Google Signs Agreement with NASA Base to Expand its Corporate Campus


Google's unprecedented growth in the technology space is forcing the company to expand its real estate holdings beyond its Mountain View, California headquarters. The search engine giant recently inked a deal with NASA to build a new corporate campus on 42 acres of vacant land on the aeronautic organization's Silicon Valley base, the Mercury News reported.

Under the agreement with NASA, Google will build a 1.2 million square-foot corporate campus that includes fitness and daycare facilities, corporate housing and general office space. The project, which is scheduled to commence in 2013, will allow Google to create an integrated office and residential complex that looks out over the San Francisco Bay.

Google has yet to release any other specifics on the upcoming campus, including how many people will work and live there, according to the news source.

Michael Marlaire, director of the NASA Research Park Office at the California base, said that Google did not need to release the plans because it is "proprietary information a company has made available to the government which would be likely to cause the company substantial competitive harm if released."

Gregory Davies, a vice president with commercial real estate firm Cassidy Turley CPS, told The Mercury News that Google is being forced to step away from its Mountain View, California headquarters because there is simply no space left to expand.
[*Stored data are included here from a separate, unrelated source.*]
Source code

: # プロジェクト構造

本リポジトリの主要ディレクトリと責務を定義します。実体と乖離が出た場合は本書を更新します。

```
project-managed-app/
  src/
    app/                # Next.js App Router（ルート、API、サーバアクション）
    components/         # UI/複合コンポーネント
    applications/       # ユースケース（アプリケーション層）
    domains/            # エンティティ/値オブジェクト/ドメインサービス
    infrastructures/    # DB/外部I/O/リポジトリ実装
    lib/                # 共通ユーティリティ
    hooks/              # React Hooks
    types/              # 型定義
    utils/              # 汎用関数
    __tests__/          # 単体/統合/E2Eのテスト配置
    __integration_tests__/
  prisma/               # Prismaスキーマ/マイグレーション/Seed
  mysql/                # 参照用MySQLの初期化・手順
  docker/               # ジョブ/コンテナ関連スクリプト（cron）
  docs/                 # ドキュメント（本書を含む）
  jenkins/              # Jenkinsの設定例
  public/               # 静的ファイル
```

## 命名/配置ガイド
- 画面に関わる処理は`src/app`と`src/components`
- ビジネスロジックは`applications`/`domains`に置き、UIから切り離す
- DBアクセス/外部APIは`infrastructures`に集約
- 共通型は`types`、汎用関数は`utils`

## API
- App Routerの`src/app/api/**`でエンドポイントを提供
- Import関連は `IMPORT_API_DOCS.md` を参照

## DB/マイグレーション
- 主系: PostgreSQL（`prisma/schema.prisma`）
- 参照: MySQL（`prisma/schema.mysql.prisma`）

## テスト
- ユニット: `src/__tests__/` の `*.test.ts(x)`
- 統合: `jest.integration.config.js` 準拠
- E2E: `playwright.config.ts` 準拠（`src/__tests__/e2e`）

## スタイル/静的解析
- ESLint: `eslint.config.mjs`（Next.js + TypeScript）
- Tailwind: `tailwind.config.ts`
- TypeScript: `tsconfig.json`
The company's main corporate campus is boxed in by Highway 101, NASA's campus and another business park.

"You don't have a normal market," Davies told the paper. "You have one of Silicon Valley's biggest users of real estate in a development-constrained location. The equation is strongly in favor of Google. They are the 800-pound gorilla in that sandbox."

In related news, Google is said to be in negotiations with its Manhattan landlord to purchase one of New York City's largest buildings, which currently houses the search engine giant's East Coast headquarters as well as other large corporations, according to a New York Post report.

If consummated, the deal would give Google complete ownership of the 18-story building located between Eighth and Ninth Avenues in the upscale Chelsea district.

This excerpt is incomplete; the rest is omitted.